A maioria das lutas desta década não procurava a tomada do poder político, mas a mudança de uma sociedade tradicionalista, em aspetos limitativos da liberdade individual e social. O sistema político implantado na Europa, após a 2ª guerra – mundial, começava já a entrar em crise, não respondendo aos anseios das novas gerações, sobretudo dos filhos das classes médias, a qual, ao contrário dos seus pais, já vivia envolvida em abundância de bens materiais.
A festa acabaria com a derrota de De Gaulle em referendo, seguida da sua demissão, em Julho de 68. Assim se colocava um ponto final no regine francês do pós-guerra. Destes dias loucos, em que tudo foi posto em causa, o que sobrou desta festa, repleta de sonhos e utopias?

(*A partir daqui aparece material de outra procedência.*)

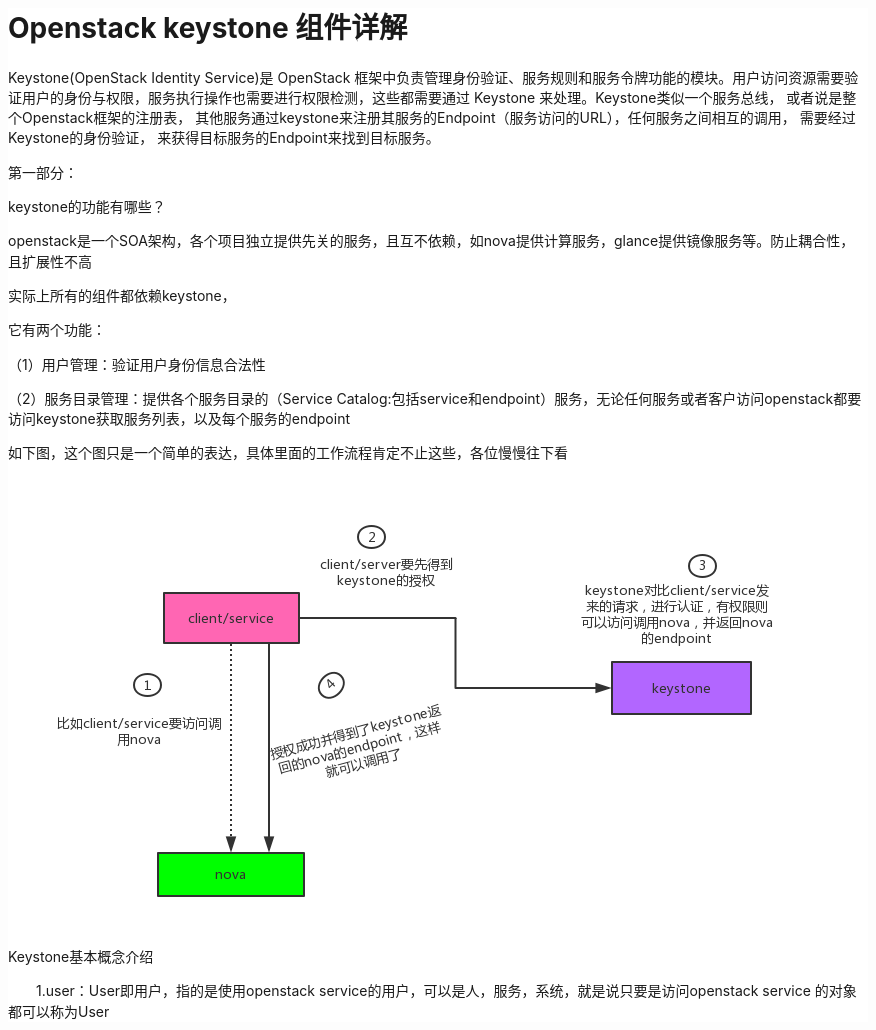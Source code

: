 # Openstack keystone 组件详解



Keystone(OpenStack Identity Service)是 OpenStack 框架中负责管理身份验证、服务规则和服务令牌功能的模块。用户访问资源需要验证用户的身份与权限，服务执行操作也需要进行权限检测，这些都需要通过 Keystone 来处理。Keystone类似一个服务总线， 或者说是整个Openstack框架的注册表， 其他服务通过keystone来注册其服务的Endpoint（服务访问的URL），任何服务之间相互的调用， 需要经过Keystone的身份验证， 来获得目标服务的Endpoint来找到目标服务。

 

第一部分：

keystone的功能有哪些？

openstack是一个SOA架构，各个项目独立提供先关的服务，且互不依赖，如nova提供计算服务，glance提供镜像服务等。防止耦合性，且扩展性不高

实际上所有的组件都依赖keystone，

它有两个功能：

（1）用户管理：验证用户身份信息合法性

（2）服务目录管理：提供各个服务目录的（Service Catalog:包括service和endpoint）服务，无论任何服务或者客户访问openstack都要访问keystone获取服务列表，以及每个服务的endpoint

如下图，这个图只是一个简单的表达，具体里面的工作流程肯定不止这些，各位慢慢往下看

![img](assets/1092539-20170117154458817-1099025825.png)

 

Keystone基本概念介绍

　　1.user：User即用户，指的是使用openstack service的用户，可以是人，服务，系统，就是说只要是访问openstack service 的对象都可以称为User
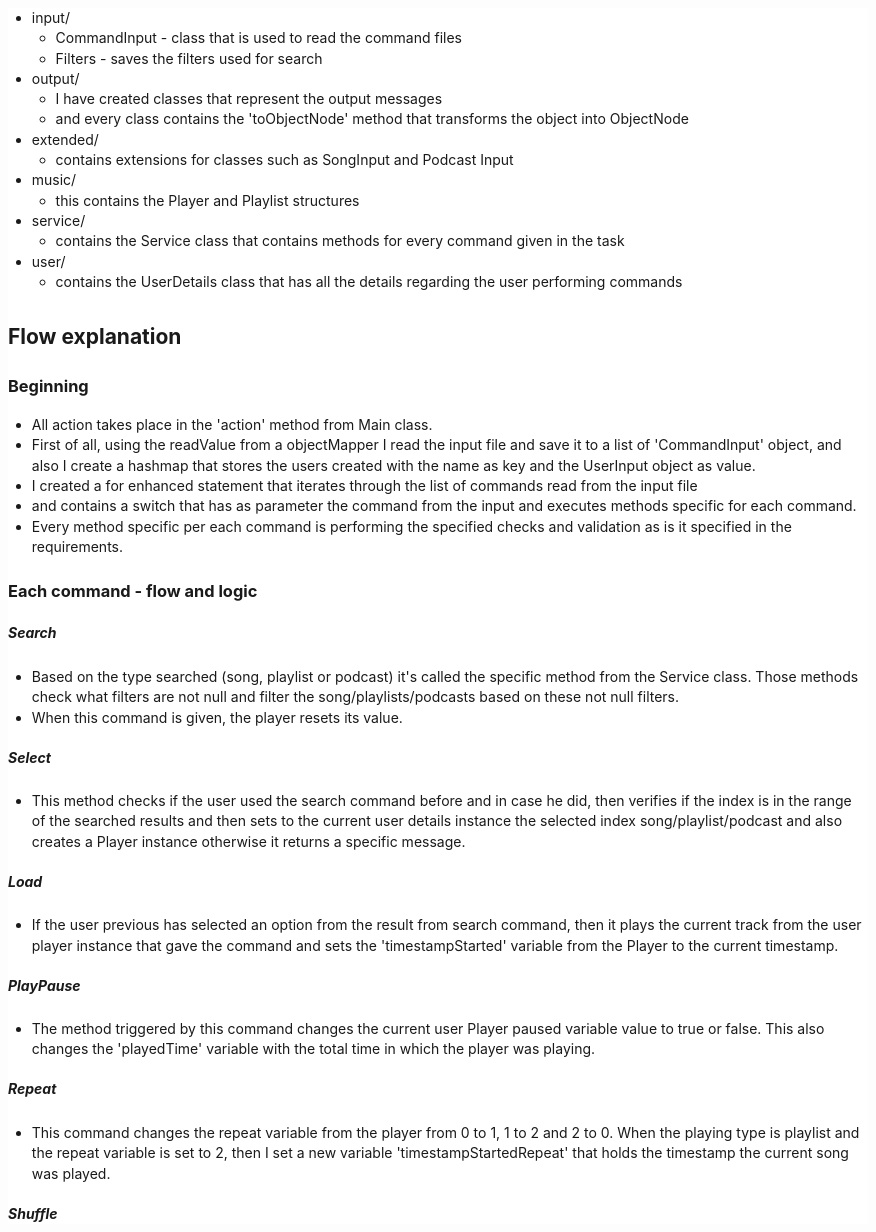 * input/
  * CommandInput - class that is used to read the command files
  * Filters - saves the filters used for search
* output/
  * I have created classes that represent the output messages
  * and every class contains the 'toObjectNode' method that transforms the object into ObjectNode
* extended/
  * contains extensions for classes such as SongInput and Podcast Input
* music/
  * this contains the Player and Playlist structures
* service/
  * contains the Service class that contains methods for every command given in the task
* user/
  * contains the UserDetails class that has all the details regarding the user performing commands

## Flow explanation

### Beginning
* All action takes place in the 'action' method from Main class.
* First of all, using the readValue from a objectMapper I read the input file and save it to a list of 'CommandInput' object,
  and also I create a hashmap that stores the users created with the name as key and the UserInput object as value.
* I created a for enhanced statement that iterates through the list of commands read from the input file
* and contains a switch that has as parameter the command from the input and executes methods specific for each command.
* Every method specific per each command is performing the specified checks and validation as is it specified in the requirements.

### Each command - flow and logic

##### <b>Search</b>
- Based on the type searched (song, playlist or podcast) it's called the specific method from the Service class.
  Those methods check what filters are not null and filter the song/playlists/podcasts based on these not null filters.
- When this command is given, the player resets its value.
##### <b>Select</b>
- This method checks if the user used the search command before and in case he did, then verifies if the index is in the range
  of the searched results and then sets to the current user details instance the selected index song/playlist/podcast
  and also creates a Player instance otherwise it returns a specific message.
##### <b>Load</b>
- If the user previous has selected an option from the result from search command, then it plays the current track
  from the user player instance that gave the command and sets the 'timestampStarted' variable from the Player to the current
  timestamp.
##### <b>PlayPause</b>
- The method triggered by this command changes the current user Player paused variable value to true or false.
  This also changes the 'playedTime' variable with the total time in which the player was playing.
##### <b>Repeat</b>
- This command changes the repeat variable from the player from 0 to 1, 1 to 2 and 2 to 0. When the playing type is playlist
  and the repeat variable is set to 2, then I set a new variable 'timestampStartedRepeat' that holds the timestamp the current song was played.
##### <b>Shuffle</b>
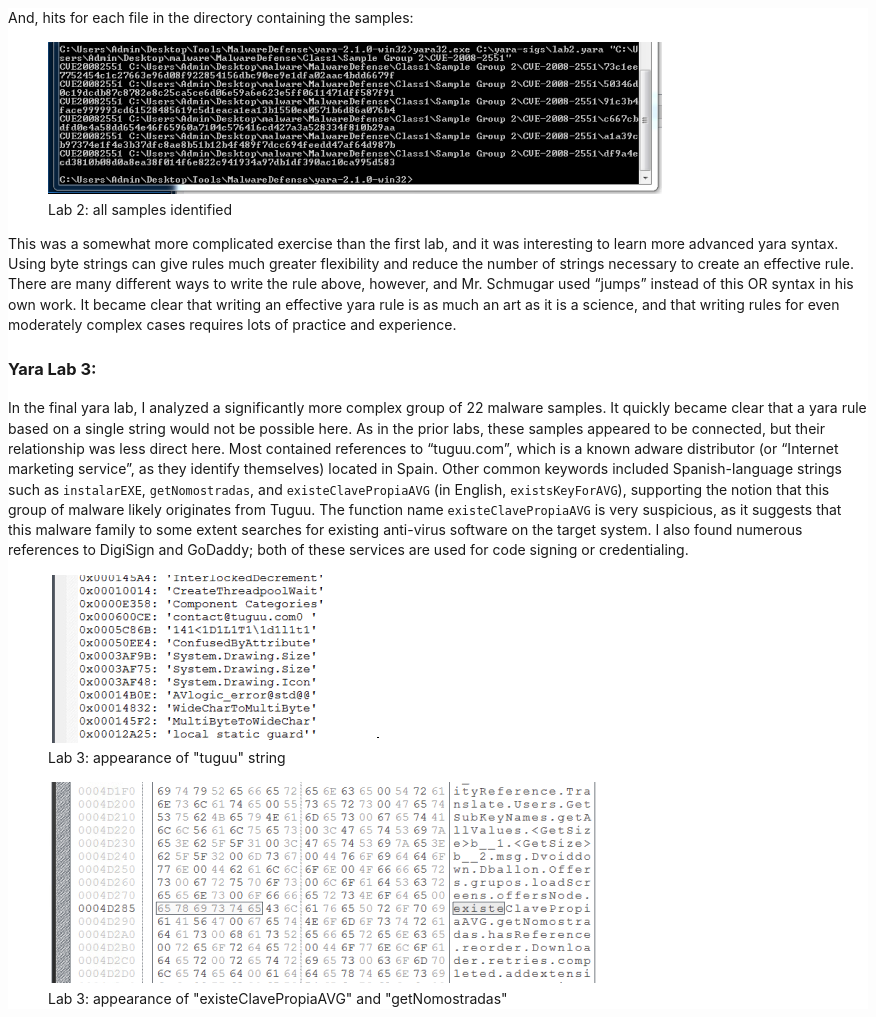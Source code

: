 And, hits for each file in the directory containing the samples:

<figure>
    <img src="/assets/img/week3/labs/lab2-malware-result.png">
    <figcaption>Lab 2: all samples identified</figcaption>
</figure>

This was a somewhat more complicated exercise than the first lab, and it was interesting to learn more advanced yara syntax. Using byte strings can give rules much greater flexibility and reduce the number of strings necessary to create an effective rule. There are many different ways to write the rule above, however, and Mr. Schmugar used “jumps” instead of this OR syntax in his own work. It became clear that writing an effective yara rule is as much an art as it is a science, and that writing rules for even moderately complex cases requires lots of practice and experience.

### Yara Lab 3:

In the final yara lab, I analyzed a significantly more complex group of 22 malware samples. It quickly became clear that a yara rule based on a single string would not be possible here. As in the prior labs, these samples appeared to be connected, but their relationship was less direct here. Most contained references to “tuguu.com”, which is a known adware distributor (or “Internet marketing service”, as they identify themselves) located in Spain. Other common keywords included Spanish-language strings such as `instalarEXE`, `getNomostradas`, and `existeClavePropiaAVG` (in English, `existsKeyForAVG`), supporting the notion that this group of malware likely originates from Tuguu. The function name `existeClavePropiaAVG` is very suspicious, as it suggests that this malware family to some extent searches for existing anti-virus software on the target system. I also found numerous references to DigiSign and GoDaddy; both of these services are used for code signing or credentialing. 

<figure>
    <img src="/assets/img/week3/labs/lab3-tuguu.png">
    <figcaption>Lab 3: appearance of "tuguu" string</figcaption>
</figure>

<figure>
    <img src="/assets/img/week3/labs/lab3-existeClave.png">
    <figcaption>Lab 3: appearance of "existeClavePropiaAVG" and "getNomostradas"</figcaption>
</figure>
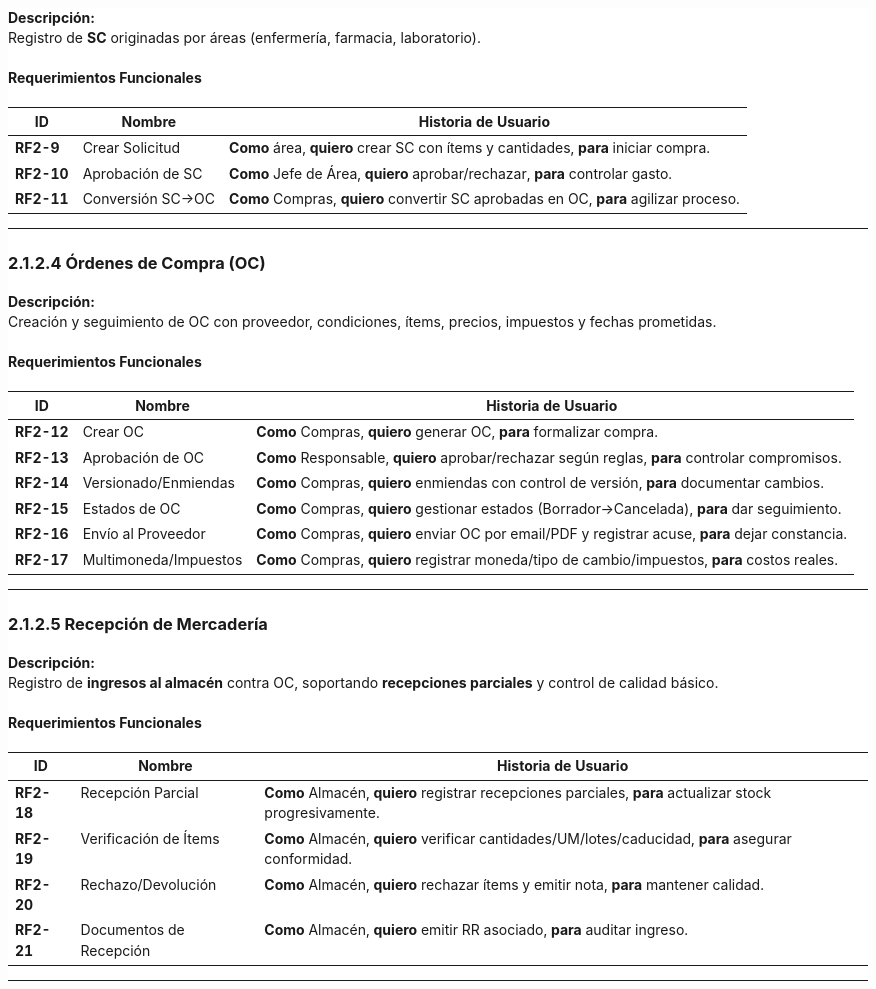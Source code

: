 **Descripción:**  
Registro de **SC** originadas por áreas (enfermería, farmacia, laboratorio).

#### Requerimientos Funcionales

| ID | Nombre | Historia de Usuario |
|----|--------|---------------------|
| **RF2-9** | Crear Solicitud | **Como** área, **quiero** crear SC con ítems y cantidades, **para** iniciar compra. |
| **RF2-10** | Aprobación de SC | **Como** Jefe de Área, **quiero** aprobar/rechazar, **para** controlar gasto. |
| **RF2-11** | Conversión SC→OC | **Como** Compras, **quiero** convertir SC aprobadas en OC, **para** agilizar proceso. |

---

### 2.1.2.4 Órdenes de Compra (OC)

**Descripción:**  
Creación y seguimiento de OC con proveedor, condiciones, ítems, precios, impuestos y fechas prometidas.

#### Requerimientos Funcionales

| ID | Nombre | Historia de Usuario |
|----|--------|---------------------|
| **RF2-12** | Crear OC | **Como** Compras, **quiero** generar OC, **para** formalizar compra. |
| **RF2-13** | Aprobación de OC | **Como** Responsable, **quiero** aprobar/rechazar según reglas, **para** controlar compromisos. |
| **RF2-14** | Versionado/Enmiendas | **Como** Compras, **quiero** enmiendas con control de versión, **para** documentar cambios. |
| **RF2-15** | Estados de OC | **Como** Compras, **quiero** gestionar estados (Borrador→Cancelada), **para** dar seguimiento. |
| **RF2-16** | Envío al Proveedor | **Como** Compras, **quiero** enviar OC por email/PDF y registrar acuse, **para** dejar constancia. |
| **RF2-17** | Multimoneda/Impuestos | **Como** Compras, **quiero** registrar moneda/tipo de cambio/impuestos, **para** costos reales. |

---

### 2.1.2.5 Recepción de Mercadería

**Descripción:**  
Registro de **ingresos al almacén** contra OC, soportando **recepciones parciales** y control de calidad básico.

#### Requerimientos Funcionales

| ID | Nombre | Historia de Usuario |
|----|--------|---------------------|
| **RF2-18** | Recepción Parcial | **Como** Almacén, **quiero** registrar recepciones parciales, **para** actualizar stock progresivamente. |
| **RF2-19** | Verificación de Ítems | **Como** Almacén, **quiero** verificar cantidades/UM/lotes/caducidad, **para** asegurar conformidad. |
| **RF2-20** | Rechazo/Devolución | **Como** Almacén, **quiero** rechazar ítems y emitir nota, **para** mantener calidad. |
| **RF2-21** | Documentos de Recepción | **Como** Almacén, **quiero** emitir RR asociado, **para** auditar ingreso. |

---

Logo no ano seguinte, na América, a revolta da juventude acabou por resultar na produção do Festival de Woodstock, onde a loucura juvenil explodiu em comportamentos mais liberais nos costumes. Outra herança concretizou-se nos vários movimentos sociais que se empenharam nas lutas contra o sexismo, o racismo, pelos direitos civis, pelo ensino público e por novas relações entre professores e alunos, mais democráticas. Na política, as quotas das mulheres começaram a ser mais tidas em conta. Há inda outros aspetos que esta década nos deixou como herança. Nomeadamente, o narcisismo moderno e o sentido hedonista de vida. A exigência de direitos, sem os consequentes deveres. O nivelamento por baixo do nível cultural, o individualismo e o relativismo radical. Acresce ainda o niilismo da vida, sem perspetivas e uma revolução sexual, sem responsabilidade. Se os jovens de 68, exigiram mudanças, sobra aos jovens de hoje, com salários de miséria, sem estabilidade na vida e sem perspetivas de futuro, terão razões, mais que suficientes, para “gritam vocês, ou outros gritarão?”, como desafiou o papa os jovens (24.03.18), por condições mais humanas, pacíficas e justas.